Return each line in the records below that includes "take".

======== Provided data ========

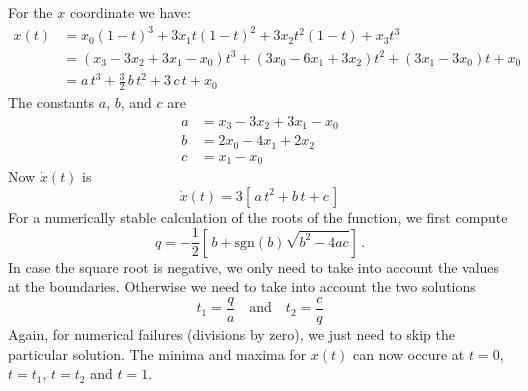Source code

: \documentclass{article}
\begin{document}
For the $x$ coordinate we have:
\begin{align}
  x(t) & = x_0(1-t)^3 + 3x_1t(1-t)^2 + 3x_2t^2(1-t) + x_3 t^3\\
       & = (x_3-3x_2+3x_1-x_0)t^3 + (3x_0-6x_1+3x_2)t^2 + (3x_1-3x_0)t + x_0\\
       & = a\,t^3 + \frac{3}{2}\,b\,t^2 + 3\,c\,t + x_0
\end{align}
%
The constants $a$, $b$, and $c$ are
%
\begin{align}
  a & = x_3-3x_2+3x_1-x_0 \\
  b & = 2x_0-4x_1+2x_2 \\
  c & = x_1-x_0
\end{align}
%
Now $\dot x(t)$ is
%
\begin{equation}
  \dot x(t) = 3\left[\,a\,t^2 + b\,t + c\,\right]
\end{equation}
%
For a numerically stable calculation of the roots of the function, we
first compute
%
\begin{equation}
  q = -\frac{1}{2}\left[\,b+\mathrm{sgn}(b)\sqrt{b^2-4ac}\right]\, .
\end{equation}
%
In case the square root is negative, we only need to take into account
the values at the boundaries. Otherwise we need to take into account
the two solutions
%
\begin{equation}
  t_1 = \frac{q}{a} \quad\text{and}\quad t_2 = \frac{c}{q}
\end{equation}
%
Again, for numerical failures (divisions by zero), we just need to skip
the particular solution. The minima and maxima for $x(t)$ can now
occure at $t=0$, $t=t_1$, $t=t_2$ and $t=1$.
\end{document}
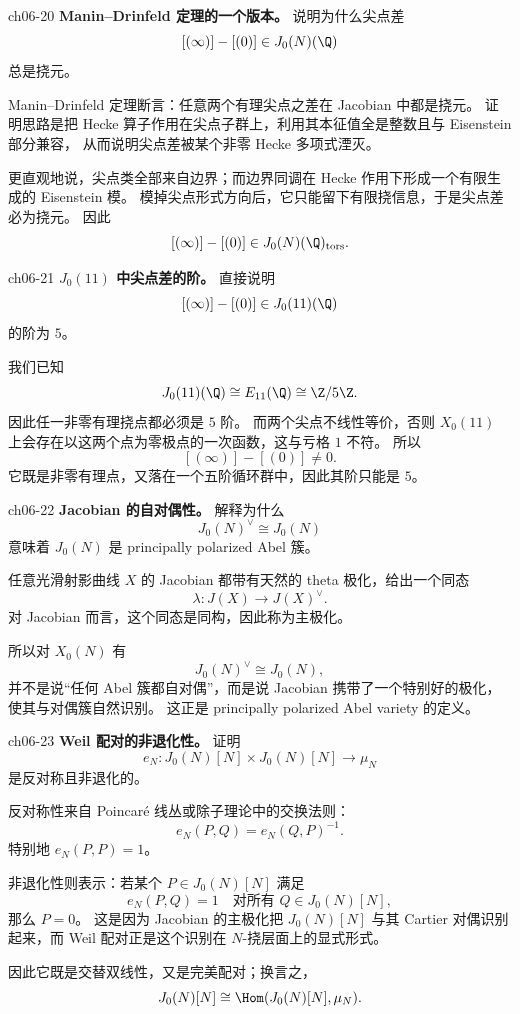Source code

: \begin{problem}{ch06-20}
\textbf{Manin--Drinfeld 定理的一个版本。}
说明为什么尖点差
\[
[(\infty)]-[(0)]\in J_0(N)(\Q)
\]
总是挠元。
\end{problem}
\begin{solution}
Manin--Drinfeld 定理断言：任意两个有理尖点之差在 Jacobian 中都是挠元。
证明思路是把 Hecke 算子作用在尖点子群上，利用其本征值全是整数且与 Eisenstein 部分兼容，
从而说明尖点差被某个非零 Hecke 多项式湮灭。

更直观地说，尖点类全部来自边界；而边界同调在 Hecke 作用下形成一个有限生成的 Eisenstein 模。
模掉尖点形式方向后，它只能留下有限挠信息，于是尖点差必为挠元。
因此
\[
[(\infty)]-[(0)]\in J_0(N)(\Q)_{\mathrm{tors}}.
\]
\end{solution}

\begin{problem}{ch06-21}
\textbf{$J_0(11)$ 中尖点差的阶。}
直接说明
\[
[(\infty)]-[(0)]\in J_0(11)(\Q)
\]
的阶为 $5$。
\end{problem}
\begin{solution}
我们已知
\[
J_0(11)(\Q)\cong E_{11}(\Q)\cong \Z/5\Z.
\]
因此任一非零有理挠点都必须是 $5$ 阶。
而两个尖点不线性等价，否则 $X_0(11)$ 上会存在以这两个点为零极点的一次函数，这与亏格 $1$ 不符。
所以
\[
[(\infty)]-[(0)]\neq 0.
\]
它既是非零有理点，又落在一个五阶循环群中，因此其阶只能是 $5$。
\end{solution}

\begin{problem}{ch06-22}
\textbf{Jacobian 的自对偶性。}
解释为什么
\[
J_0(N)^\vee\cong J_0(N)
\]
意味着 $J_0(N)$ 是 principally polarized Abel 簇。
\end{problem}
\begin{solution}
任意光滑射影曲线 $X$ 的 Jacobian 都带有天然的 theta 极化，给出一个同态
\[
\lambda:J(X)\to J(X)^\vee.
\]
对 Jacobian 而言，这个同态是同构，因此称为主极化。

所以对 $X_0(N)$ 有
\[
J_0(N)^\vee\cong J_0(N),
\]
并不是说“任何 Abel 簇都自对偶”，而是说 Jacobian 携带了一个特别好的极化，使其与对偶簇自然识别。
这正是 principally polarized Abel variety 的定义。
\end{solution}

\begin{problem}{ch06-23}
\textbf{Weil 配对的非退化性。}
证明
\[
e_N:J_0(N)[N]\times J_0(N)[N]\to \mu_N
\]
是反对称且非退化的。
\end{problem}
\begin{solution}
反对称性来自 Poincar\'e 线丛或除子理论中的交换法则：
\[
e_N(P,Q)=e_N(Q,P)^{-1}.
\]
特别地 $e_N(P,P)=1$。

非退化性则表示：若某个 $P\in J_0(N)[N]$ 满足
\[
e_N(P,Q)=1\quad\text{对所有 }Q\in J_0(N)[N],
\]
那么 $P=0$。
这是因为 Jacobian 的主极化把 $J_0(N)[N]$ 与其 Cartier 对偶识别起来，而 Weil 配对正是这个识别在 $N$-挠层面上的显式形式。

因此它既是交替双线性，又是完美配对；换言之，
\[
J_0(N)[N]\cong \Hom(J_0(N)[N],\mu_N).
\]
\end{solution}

========

Problem solution:
In case the square root is negative, we only need to take into account
the values at the boundaries. Otherwise we need to take into account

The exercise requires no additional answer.